Francie, only six years old in the fall of 1922, was largely spared Albert’s active parenting. Like many children last in the birth order, Francie was intermittently doted on and overlooked, and the love she got from her parents was relatively unqualified. In addition, her two serious illnesses—in the winters of 1920 and 1921—persuaded her parents to go easy on her. Albert and Flora decided to keep Francie at home (first in Glencoe, and then in Washington) during the 1922–1923 academic year.

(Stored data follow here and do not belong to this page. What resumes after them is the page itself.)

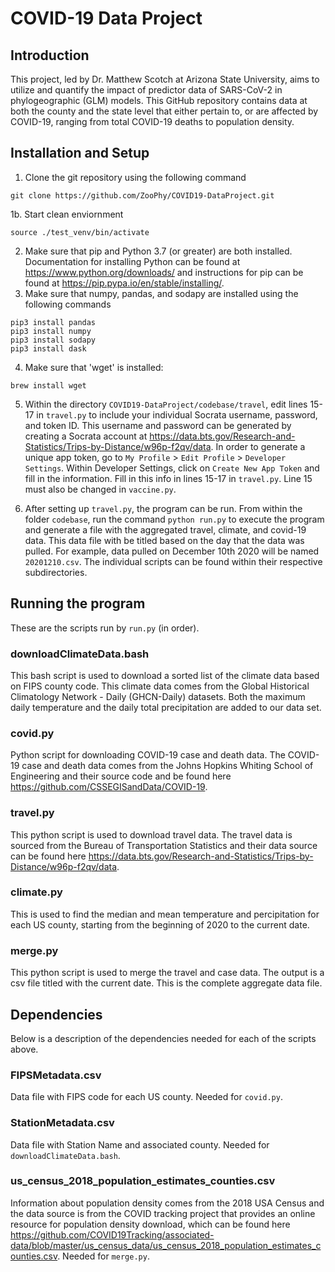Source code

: # COVID-19 Data Project

## Introduction

This project, led by Dr. Matthew Scotch at Arizona State University, aims to utilize and quantify the impact of predictor data of SARS-CoV-2 in phylogeographic (GLM) models. This GitHub repository contains data at both the county and the state level that either pertain to, or are affected by COVID-19, ranging from total COVID-19 deaths to population density.  

## Installation and Setup

1. Clone the git repository using the following command
```
git clone https://github.com/ZooPhy/COVID19-DataProject.git
```
1b. Start clean enviornment
```
source ./test_venv/bin/activate
```

2. Make sure that pip and Python 3.7 (or greater) are both installed. Documentation for installing Python can be found at https://www.python.org/downloads/ and instructions for pip can be found at https://pip.pypa.io/en/stable/installing/.
3. Make sure that numpy, pandas, and sodapy are installed using the following commands
```
pip3 install pandas
pip3 install numpy
pip3 install sodapy
pip3 install dask
```
4. Make sure that 'wget' is installed:
```
brew install wget
```
5. Within the directory `COVID19-DataProject/codebase/travel`, edit lines 15-17 in `travel.py` to include your individual Socrata username, password, and token ID. This username and password can be generated by creating a Socrata account at https://data.bts.gov/Research-and-Statistics/Trips-by-Distance/w96p-f2qv/data. In order to generate a unique app token, go to `My Profile` > `Edit Profile` > `Developer Settings`. Within Developer Settings, click on `Create New App Token` and fill in the information. Fill in this info in lines 15-17 in `travel.py`. Line 15 must also be changed in `vaccine.py`.

6. After setting up `travel.py`, the program can be run. From within the folder `codebase`, run the command `python run.py` to execute the program and generate a file with the aggregated travel, climate, and covid-19 data. This data file with be titled based on the day that the data was pulled. For example, data pulled on December 10th 2020 will be named `20201210.csv`. The individual scripts can be found within their respective subdirectories.

## Running the program

These are the scripts run by `run.py` (in order).

### downloadClimateData.bash 
This bash script is used to download a sorted list of the climate data based on FIPS county code. This climate data comes from the Global Historical Climatology Network - Daily (GHCN-Daily) datasets. Both the maximum daily temperature and the daily total precipitation are added to our data set.

### covid.py
Python script for downloading COVID-19 case and death data. The COVID-19 case and death data comes from the Johns Hopkins Whiting School of Engineering and their source code and be found here https://github.com/CSSEGISandData/COVID-19.

### travel.py
This python script is used to download travel data. The travel data is sourced from the Bureau of Transportation Statistics and their data source can be found here https://data.bts.gov/Research-and-Statistics/Trips-by-Distance/w96p-f2qv/data. 

### climate.py
This is used to find the median and mean temperature and percipitation for each US county, starting from the beginning of 2020 to the current date.

### merge.py
This python script is used to merge the travel and case data. The output is a csv file titled with the current date. This is the complete aggregate data file.

## Dependencies
Below is a description of the dependencies needed for each of the scripts above.

### FIPSMetadata.csv
Data file with FIPS code for each US county. Needed for `covid.py`.

### StationMetadata.csv
Data file with Station Name and associated county. Needed for `downloadClimateData.bash`.

### us_census_2018_population_estimates_counties.csv
Information about population density comes from the 2018 USA Census and the data source is from the COVID tracking project that provides an online resource for population density download, which can be found here https://github.com/COVID19Tracking/associated-data/blob/master/us_census_data/us_census_2018_population_estimates_counties.csv. Needed for `merge.py`.


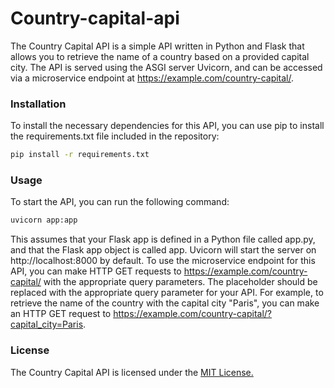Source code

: 
# Country-capital-api
The Country Capital API is a simple API written in Python and Flask that allows you to retrieve the name of a country based on a provided capital city. The API is served using the ASGI server Uvicorn, and can be accessed via a microservice endpoint at https://example.com/country-capital/<query-params>.
### Installation
To install the necessary dependencies for this API, you can use pip to install the requirements.txt file included in the repository:
```bash
pip install -r requirements.txt
```
### Usage
To start the API, you can run the following command:
```bash
uvicorn app:app
```
This assumes that your Flask app is defined in a Python file called app.py, and that the Flask app object is called app. Uvicorn will start the server on http://localhost:8000 by default.
To use the microservice endpoint for this API, you can make HTTP GET requests to https://example.com/country-capital/<query-params> with the appropriate query parameters. The <query-params> placeholder should be replaced with the appropriate query parameter for your API. For example, to retrieve the name of the country with the capital city "Paris", you can make an HTTP GET request to https://example.com/country-capital/?capital_city=Paris.
### License
The Country Capital API is licensed under the [MIT License.](https://choosealicense.com/licenses/mit/)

“You say you love me,” Albert wrote to her, in response to a handwritten letter to him from Glencoe. “Nothing could make me happier. I love you; let’s always love each other.”20 On Halloween night of 1922, with the family recently reinstalled in Washington, Lasker left work at the Shipping Board early. “Frances is giving a little party to herself,” Albert wrote to Mary at Vassar, “the guests being [governess] Miss Sachse, Edward, and I. I have to hurry home. She is as excited about it as if she had a hundred children.”21

Lasker’s friend W. G. Irwin sometimes stayed with the Laskers on his trips to Washington. Irwin made a wistful confession to Lasker after one of these visits:

I cannot tell you how great a pleasure it was to me to again see your family and be with them. I was very glad to see Mrs. Lasker looking so much better and apparently in very good health, and then, it was a pleasure to see that intense admiration that Frances showed for Edward and the great interest that she took in the stories that Edward told, but that admiration was no more impressive than was the love that Edward showed for his sister. There is nothing finer than to see that delightful home life and love among all of the family. All old bachelors are not as fortunate as I am in being in touch with it.22

In mid-February 1923, Albert wrote to a family member about his satisfaction with Flora’s progress, and confessed that he was looking forward to their approaching departure from the nation’s capital. “Flora is in better health this winter than she has been,” he noted, “and is enjoying her Washington stay exceedingly. She is getting everything out of the winter she can, for, as you undoubtedly know, the middle of June we are returning home for good.”23

Lasker had made a strong, if belated effort to be a better father and family man. But he was already out of time. Mary was gone, and Edward soon would be off to boarding school. Inevitably, once back in Chicago, Lasker would be drawn back into his business affairs and other pursuits. The Lasker family’s interlude of togetherness—brief and interrupted as it was—was coming to an end, and there would not be another.